Administration of justice update

Administration of justice update:

how accountable is the Advertising Standards Authority? – Part 2

Richard Eaton proposes a strategy to make the Advertising Standards Authority (ASA) Ltd more accountable. Part 1 of this article appeared in (2016) July CILExJ pp26 and 27.

About the author
Richard Eaton is a CILEx mentor.

This article aims to progress the discussion about the accountability and regulation of the ASA, and proposes how your clients and their trading associations and professional organisations might pursue a strategy to achieve necessary reforms at the ASA. This is of crucial importance to those of your business clients who engage in advertising, including where this involves the use of a website. To help you to access links to documentation referred to in Part 1 of this article (see above), the endnotes to the previous article have been set out in the box on page 27.

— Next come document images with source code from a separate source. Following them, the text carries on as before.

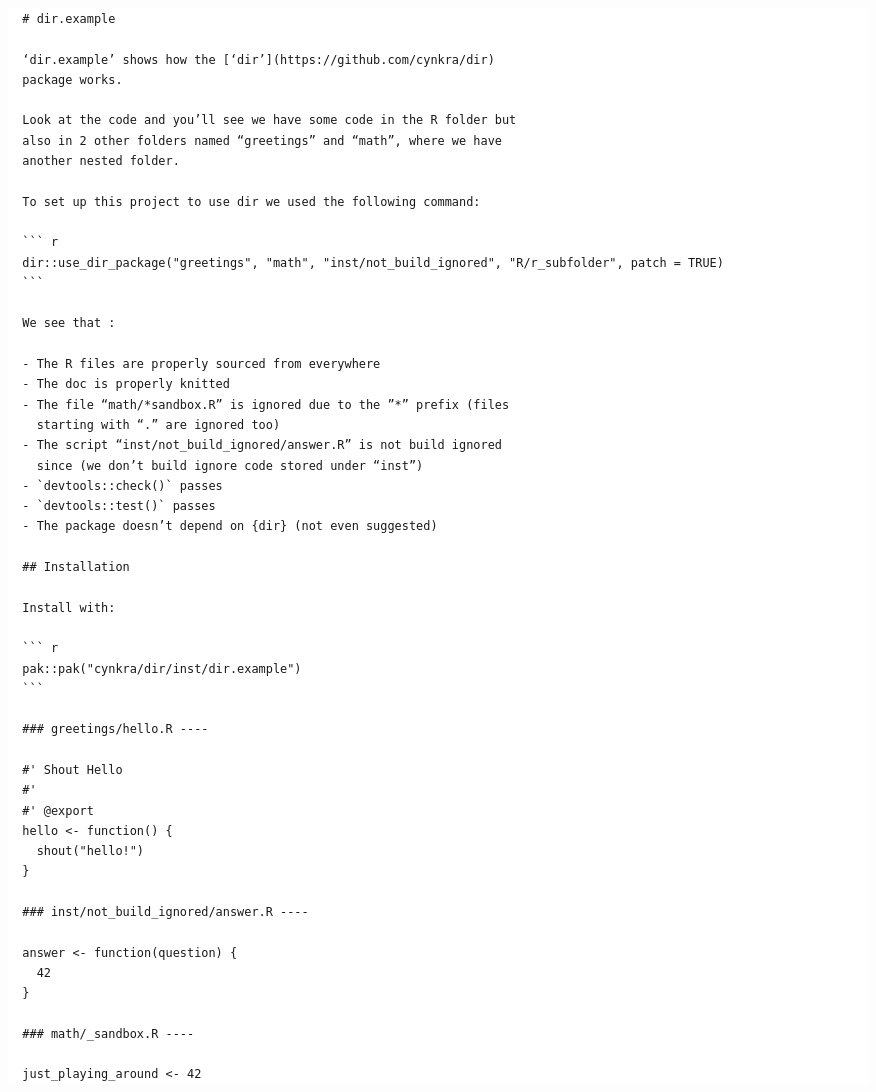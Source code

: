       # dir.example
      
      ‘dir.example’ shows how the [‘dir’](https://github.com/cynkra/dir)
      package works.
      
      Look at the code and you’ll see we have some code in the R folder but
      also in 2 other folders named “greetings” and “math”, where we have
      another nested folder.
      
      To set up this project to use dir we used the following command:
      
      ``` r
      dir::use_dir_package("greetings", "math", "inst/not_build_ignored", "R/r_subfolder", patch = TRUE)
      ```
      
      We see that :
      
      - The R files are properly sourced from everywhere
      - The doc is properly knitted
      - The file “math/*sandbox.R” is ignored due to the ”*” prefix (files
        starting with “.” are ignored too)
      - The script “inst/not_build_ignored/answer.R” is not build ignored
        since (we don’t build ignore code stored under “inst”)
      - `devtools::check()` passes
      - `devtools::test()` passes
      - The package doesn’t depend on {dir} (not even suggested)
      
      ## Installation
      
      Install with:
      
      ``` r
      pak::pak("cynkra/dir/inst/dir.example")
      ```
      
      ### greetings/hello.R ----
      
      #' Shout Hello
      #'
      #' @export
      hello <- function() {
        shout("hello!")
      }
      
      ### inst/not_build_ignored/answer.R ----
      
      answer <- function(question) {
        42
      }
      
      ### math/_sandbox.R ----
      
      just_playing_around <- 42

The ASA and the CMA: their working relationship

During the author’s research for this article, he received information from the Competition and Markets Authority (CMA) about its working relationship with the ASA, and referred to the Consumer protection: guidance on the CMA’s approach to use of its consumer powers (‘ the Guidance’ ).1 He enquired about the role of the ASA in the Consumer Concurrencies Group (CCG) to which the CMA replied as follows (paragraphs 4.15 to 4.17 of the Guidance): ‘The [CCG]: The cases undertaken by the ASA are not the subject of the clarifying and best practice discussions by the CCG referred to in the Guidance on the CMA’s approach to use of its consumer powers.’

This suggests that although the ASA is a member of the CCG for the purpose of supporting concurrent regulation, and although the CCG discusses clarifying and best practice, the ASA itself is not required by the Guidance to apply such regulation and clarity and best practice when investigating and adjudicating on its own cases when dealing with advertising complaints.

The CMA further states: The ASA is not a regulator for the purposes of the Regulators Code and therefore is not subject to its principles, and that speciÿc transparency principles are a CMA commitment rather than a commitment of the ASA. Does this general lack of accountability accord with the aims of the principles set out in paragraphs 4.28 to 4.38 of the Guidance, to which the ASA is subject as ‘established means’? Should the CMA investigate and resolve this apparent conflict before referring a case to the ASA, and should the CMA intervene in any case that it has referred?

The author hopes that this article is construed to be the first step in a strategy to bring up to date the regulation and accountability of the ASA

The ASA and the EU Directive

The CMA further states that: Directive 2006/114/EC [ie, Directive 2006/114/EC of the European Parliament and of the Council of 12 December 2006 concerning misleading and comparative advertising]: The Business Protection from Misleading Marketing Regulations 2008 (BPRs) [SI No 1276] implement the Directive 2006/114/ EC. A breach of the BPRs can be enforced by the local authority Trading Standards Services (TSS), the CMA and the Department of Enterprise Trade and Investment in Northern Ireland (DETINI). The TSS and DETINI have a duty to enforce the BPRs and the CMA has a power to do so.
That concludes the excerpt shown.